BRIEF
Could you show all lines in the entries below that contain the string "assertEquals"?
RECORDS FOR THE TASK START
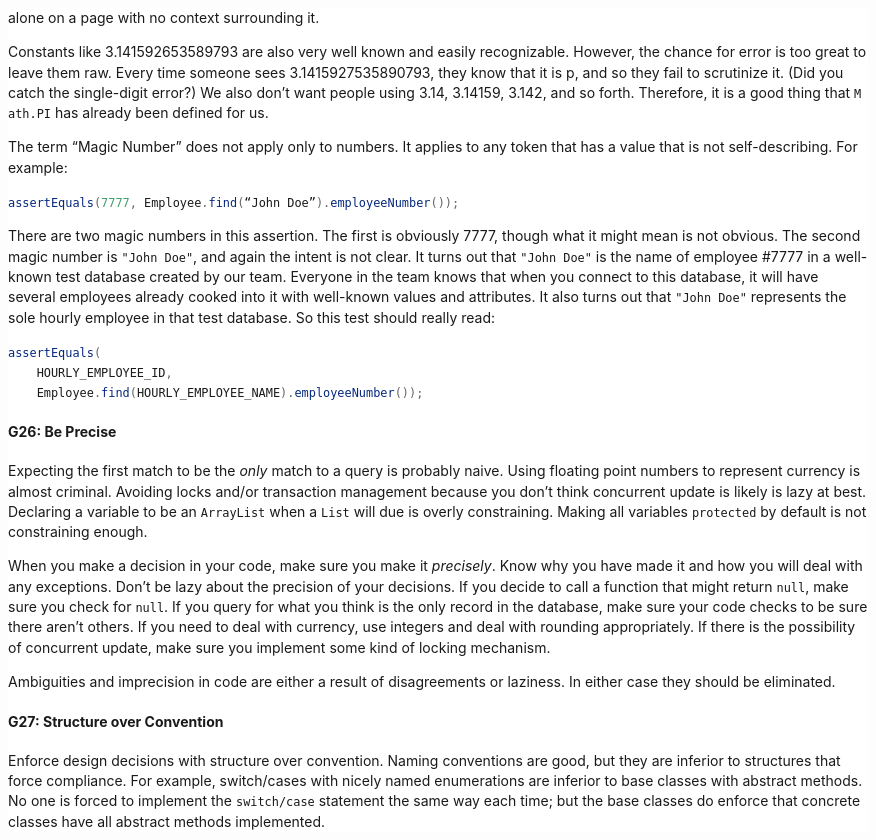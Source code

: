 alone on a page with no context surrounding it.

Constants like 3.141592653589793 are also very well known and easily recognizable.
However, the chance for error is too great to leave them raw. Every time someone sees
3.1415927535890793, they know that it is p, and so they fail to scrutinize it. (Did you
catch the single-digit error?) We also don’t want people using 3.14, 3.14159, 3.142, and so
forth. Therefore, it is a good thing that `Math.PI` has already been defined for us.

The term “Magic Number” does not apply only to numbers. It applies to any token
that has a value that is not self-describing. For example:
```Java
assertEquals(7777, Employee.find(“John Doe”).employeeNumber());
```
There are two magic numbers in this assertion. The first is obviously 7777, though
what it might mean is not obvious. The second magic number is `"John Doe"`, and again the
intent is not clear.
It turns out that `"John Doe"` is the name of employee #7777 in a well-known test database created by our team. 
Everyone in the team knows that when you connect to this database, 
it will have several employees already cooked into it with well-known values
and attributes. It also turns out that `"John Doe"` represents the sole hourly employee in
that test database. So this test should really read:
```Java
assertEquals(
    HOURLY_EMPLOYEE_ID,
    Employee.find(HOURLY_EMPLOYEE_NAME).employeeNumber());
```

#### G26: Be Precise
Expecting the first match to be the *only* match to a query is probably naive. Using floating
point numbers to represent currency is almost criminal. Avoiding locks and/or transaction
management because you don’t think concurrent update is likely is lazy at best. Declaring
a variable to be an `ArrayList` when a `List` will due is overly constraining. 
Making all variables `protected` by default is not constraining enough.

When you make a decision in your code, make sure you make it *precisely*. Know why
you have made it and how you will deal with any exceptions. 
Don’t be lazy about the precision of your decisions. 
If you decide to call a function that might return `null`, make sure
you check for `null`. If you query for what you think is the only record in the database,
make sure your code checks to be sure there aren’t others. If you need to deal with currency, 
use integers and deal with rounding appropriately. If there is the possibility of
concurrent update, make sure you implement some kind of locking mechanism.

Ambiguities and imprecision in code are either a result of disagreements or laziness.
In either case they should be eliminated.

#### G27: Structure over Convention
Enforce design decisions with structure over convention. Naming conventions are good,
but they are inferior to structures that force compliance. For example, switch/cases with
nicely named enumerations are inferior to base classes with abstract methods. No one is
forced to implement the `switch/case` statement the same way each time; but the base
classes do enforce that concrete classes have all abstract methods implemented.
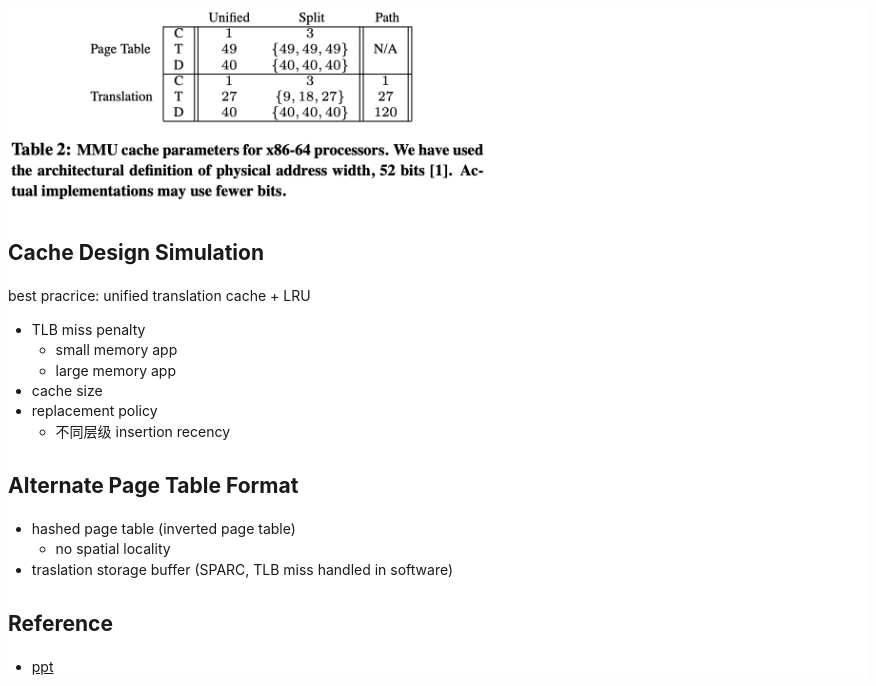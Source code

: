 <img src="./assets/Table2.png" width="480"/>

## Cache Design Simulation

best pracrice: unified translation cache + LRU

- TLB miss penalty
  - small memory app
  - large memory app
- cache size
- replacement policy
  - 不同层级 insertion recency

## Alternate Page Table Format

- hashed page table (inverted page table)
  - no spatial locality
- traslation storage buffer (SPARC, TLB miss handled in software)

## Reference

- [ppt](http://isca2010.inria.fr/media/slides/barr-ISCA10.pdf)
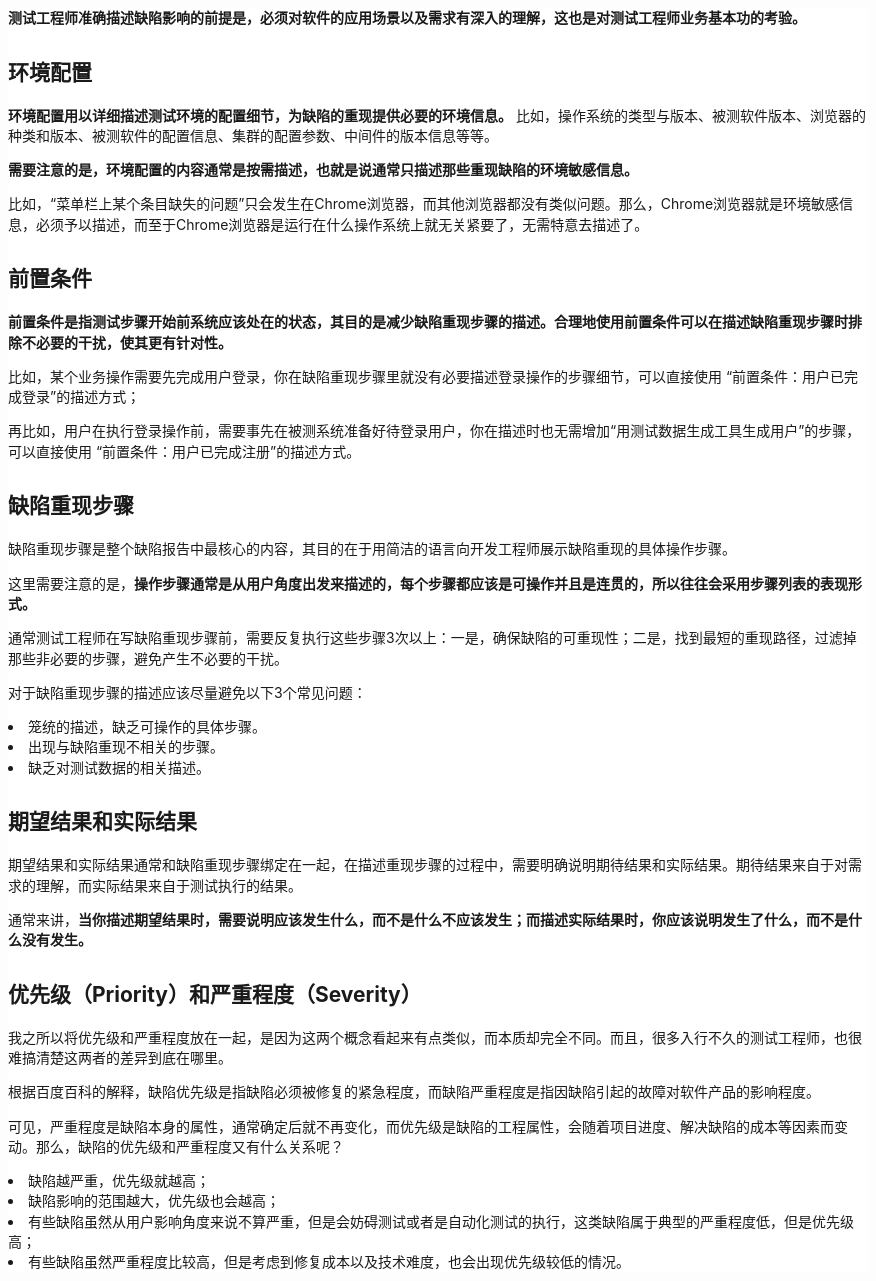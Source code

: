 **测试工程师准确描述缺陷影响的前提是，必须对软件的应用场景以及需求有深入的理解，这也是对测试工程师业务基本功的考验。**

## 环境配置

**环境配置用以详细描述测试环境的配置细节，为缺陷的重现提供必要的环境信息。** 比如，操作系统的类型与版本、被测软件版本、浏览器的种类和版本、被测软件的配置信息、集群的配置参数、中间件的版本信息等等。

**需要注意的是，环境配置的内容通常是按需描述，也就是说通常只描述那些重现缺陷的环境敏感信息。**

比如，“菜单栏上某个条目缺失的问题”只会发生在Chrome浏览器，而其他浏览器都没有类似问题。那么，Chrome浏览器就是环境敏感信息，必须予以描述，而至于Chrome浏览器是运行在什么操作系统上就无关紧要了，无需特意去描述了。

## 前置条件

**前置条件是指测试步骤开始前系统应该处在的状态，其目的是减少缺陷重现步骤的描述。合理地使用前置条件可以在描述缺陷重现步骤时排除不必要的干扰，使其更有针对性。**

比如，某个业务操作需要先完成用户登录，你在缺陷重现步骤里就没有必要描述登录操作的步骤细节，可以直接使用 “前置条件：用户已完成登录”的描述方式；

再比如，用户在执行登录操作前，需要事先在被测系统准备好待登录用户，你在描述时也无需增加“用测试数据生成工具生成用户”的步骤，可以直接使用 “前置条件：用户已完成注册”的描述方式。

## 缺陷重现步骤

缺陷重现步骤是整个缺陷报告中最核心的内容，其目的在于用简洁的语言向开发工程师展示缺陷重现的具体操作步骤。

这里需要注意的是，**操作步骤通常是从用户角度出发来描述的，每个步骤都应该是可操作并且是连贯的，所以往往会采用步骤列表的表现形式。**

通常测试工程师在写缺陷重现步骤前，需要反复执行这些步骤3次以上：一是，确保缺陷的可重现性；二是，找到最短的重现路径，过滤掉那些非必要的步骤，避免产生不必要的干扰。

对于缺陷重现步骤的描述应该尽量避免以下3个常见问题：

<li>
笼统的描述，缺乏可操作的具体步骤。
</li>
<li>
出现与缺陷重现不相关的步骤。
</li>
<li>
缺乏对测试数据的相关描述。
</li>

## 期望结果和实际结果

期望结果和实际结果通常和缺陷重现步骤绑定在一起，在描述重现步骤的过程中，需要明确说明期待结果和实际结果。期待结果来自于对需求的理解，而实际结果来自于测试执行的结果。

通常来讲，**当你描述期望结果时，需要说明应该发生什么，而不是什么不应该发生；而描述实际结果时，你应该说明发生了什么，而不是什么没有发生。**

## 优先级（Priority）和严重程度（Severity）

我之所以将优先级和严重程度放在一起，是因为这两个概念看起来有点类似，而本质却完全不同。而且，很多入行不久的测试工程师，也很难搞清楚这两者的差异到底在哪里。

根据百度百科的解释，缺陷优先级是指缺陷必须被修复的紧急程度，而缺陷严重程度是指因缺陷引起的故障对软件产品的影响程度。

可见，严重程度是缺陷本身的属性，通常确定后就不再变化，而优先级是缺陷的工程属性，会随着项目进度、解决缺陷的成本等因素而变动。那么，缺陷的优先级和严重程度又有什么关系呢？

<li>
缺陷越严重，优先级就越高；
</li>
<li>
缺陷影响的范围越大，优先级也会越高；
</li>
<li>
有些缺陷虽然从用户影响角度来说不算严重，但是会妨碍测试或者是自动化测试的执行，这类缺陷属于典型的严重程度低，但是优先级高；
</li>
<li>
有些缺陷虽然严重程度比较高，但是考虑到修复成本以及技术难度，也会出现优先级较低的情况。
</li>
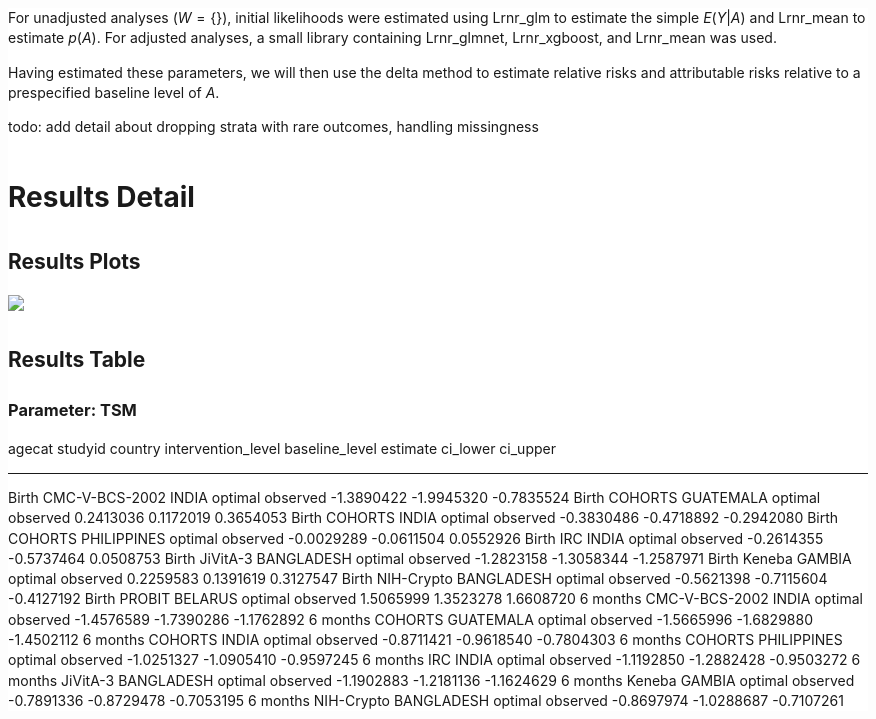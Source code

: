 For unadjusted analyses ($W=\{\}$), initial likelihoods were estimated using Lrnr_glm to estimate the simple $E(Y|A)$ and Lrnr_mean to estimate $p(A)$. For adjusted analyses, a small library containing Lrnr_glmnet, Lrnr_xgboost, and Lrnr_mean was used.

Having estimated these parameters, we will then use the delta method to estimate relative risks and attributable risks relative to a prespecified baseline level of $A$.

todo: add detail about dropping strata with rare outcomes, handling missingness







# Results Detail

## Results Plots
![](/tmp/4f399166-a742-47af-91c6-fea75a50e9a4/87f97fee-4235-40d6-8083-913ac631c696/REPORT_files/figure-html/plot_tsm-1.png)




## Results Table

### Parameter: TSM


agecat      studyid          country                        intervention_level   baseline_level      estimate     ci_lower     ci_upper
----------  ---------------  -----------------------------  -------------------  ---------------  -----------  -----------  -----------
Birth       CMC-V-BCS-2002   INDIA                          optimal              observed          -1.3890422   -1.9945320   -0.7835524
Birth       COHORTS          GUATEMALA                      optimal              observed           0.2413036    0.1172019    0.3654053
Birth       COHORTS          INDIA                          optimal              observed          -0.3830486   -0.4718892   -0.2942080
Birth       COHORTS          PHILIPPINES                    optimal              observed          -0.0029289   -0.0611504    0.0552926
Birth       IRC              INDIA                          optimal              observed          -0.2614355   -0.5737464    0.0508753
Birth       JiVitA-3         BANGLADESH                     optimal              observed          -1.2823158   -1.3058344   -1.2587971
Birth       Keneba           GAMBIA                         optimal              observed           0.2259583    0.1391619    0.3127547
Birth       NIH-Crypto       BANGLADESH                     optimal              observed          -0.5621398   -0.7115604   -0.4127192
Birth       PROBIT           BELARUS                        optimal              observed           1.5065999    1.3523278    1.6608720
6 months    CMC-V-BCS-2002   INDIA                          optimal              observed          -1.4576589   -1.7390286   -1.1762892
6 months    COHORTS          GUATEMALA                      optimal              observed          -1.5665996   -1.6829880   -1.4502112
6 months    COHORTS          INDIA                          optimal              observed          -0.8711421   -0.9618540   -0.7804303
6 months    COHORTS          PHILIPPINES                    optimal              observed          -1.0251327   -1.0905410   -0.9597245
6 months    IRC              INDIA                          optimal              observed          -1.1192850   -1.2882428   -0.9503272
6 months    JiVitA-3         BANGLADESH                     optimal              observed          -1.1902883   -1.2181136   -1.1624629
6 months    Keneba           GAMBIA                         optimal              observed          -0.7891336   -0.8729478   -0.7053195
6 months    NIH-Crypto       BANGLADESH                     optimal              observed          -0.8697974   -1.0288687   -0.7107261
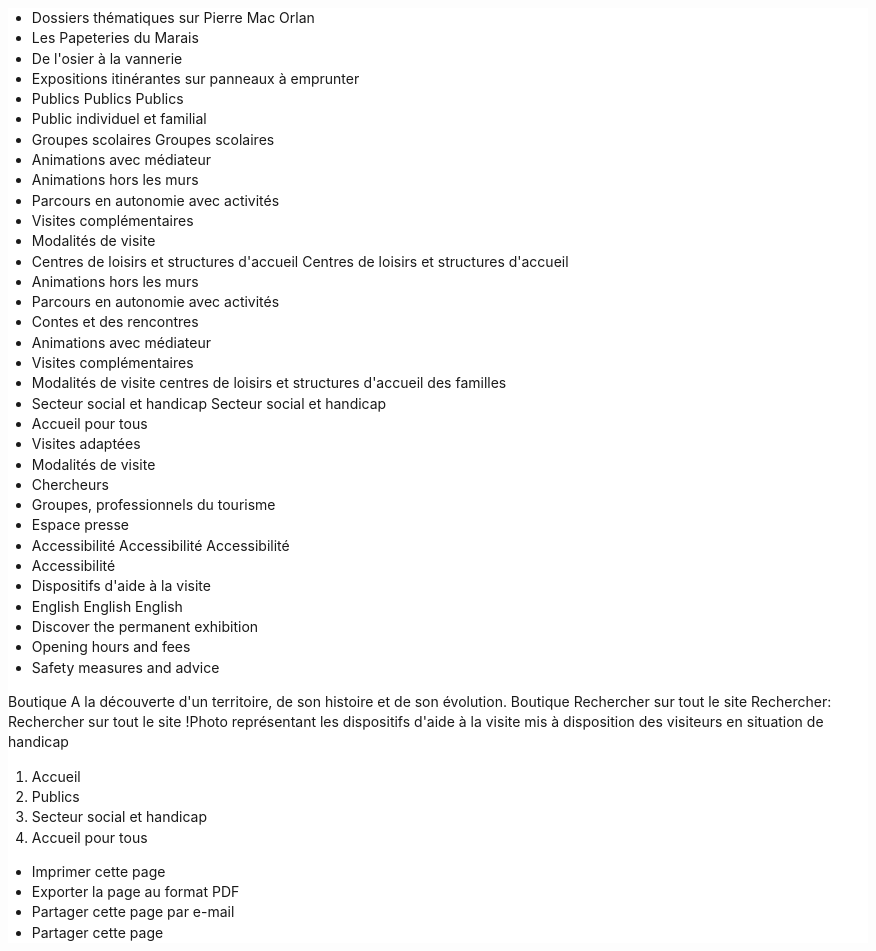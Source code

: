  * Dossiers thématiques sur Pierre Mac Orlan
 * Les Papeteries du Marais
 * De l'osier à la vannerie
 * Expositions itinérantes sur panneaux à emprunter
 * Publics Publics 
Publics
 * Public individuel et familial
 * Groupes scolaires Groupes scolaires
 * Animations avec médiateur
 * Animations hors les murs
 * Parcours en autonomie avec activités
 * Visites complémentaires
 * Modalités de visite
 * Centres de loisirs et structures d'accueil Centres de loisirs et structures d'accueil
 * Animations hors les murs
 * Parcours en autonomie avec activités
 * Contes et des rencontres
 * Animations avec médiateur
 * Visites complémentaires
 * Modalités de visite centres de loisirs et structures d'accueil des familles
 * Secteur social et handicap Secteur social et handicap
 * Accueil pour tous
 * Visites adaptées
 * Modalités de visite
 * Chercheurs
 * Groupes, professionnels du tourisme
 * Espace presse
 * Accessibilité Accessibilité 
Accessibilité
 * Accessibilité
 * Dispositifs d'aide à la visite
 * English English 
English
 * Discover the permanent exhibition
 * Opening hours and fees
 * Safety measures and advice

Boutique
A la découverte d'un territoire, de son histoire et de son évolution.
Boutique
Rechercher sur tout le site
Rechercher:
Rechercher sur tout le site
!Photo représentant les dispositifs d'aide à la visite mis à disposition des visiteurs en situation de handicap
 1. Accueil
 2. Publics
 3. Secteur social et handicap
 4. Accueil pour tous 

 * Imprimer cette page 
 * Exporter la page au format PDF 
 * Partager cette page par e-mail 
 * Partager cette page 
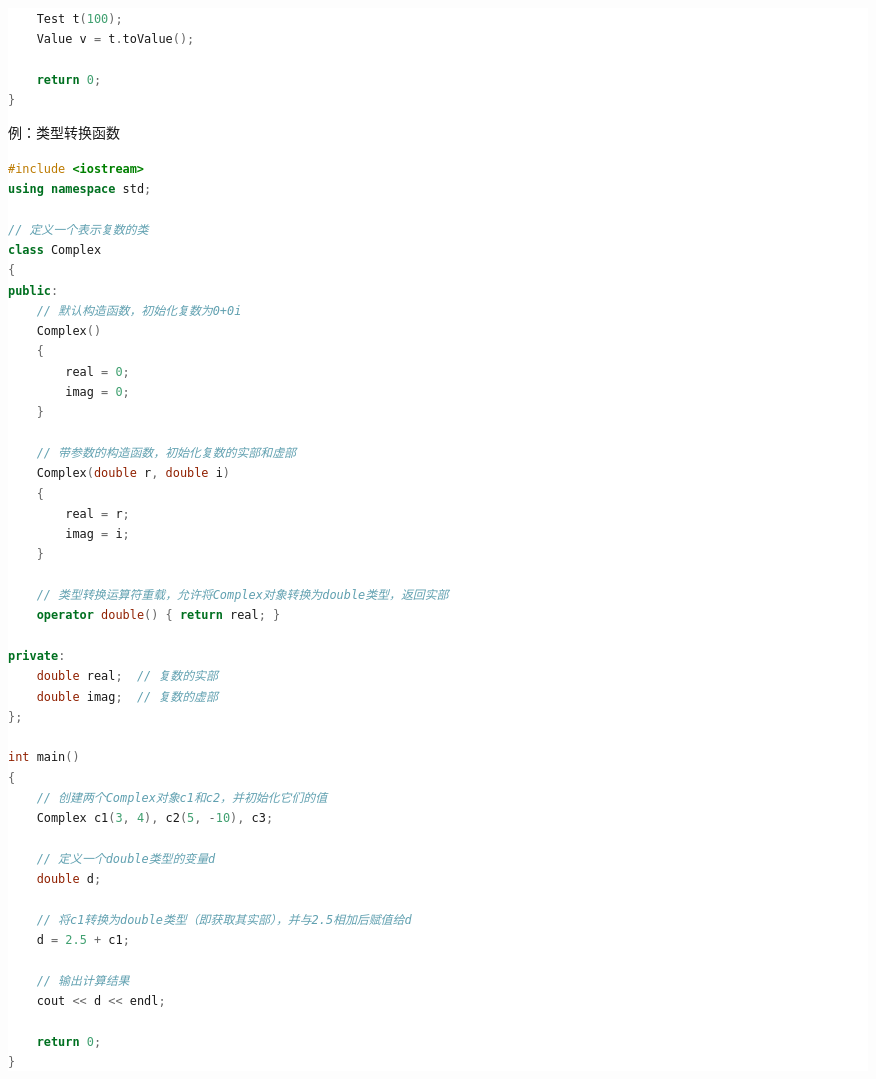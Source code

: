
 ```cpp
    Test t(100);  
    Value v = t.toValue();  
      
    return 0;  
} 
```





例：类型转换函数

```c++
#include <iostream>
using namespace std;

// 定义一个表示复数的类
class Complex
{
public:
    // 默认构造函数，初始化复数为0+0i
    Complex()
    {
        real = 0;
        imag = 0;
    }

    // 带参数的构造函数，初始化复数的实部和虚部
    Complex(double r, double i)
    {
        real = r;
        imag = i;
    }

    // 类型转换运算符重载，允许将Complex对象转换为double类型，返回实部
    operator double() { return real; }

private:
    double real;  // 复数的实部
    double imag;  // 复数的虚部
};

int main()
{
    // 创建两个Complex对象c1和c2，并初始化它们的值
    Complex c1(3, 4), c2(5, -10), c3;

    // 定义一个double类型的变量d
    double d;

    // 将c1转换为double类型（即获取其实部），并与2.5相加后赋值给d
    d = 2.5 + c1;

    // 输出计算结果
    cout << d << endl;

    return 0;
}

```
RECORDS FOR THE TASK END
SOLUTION FOR THIS EXERCISE
assertEquals(7777, Employee.find(“John Doe”).employeeNumber());
assertEquals(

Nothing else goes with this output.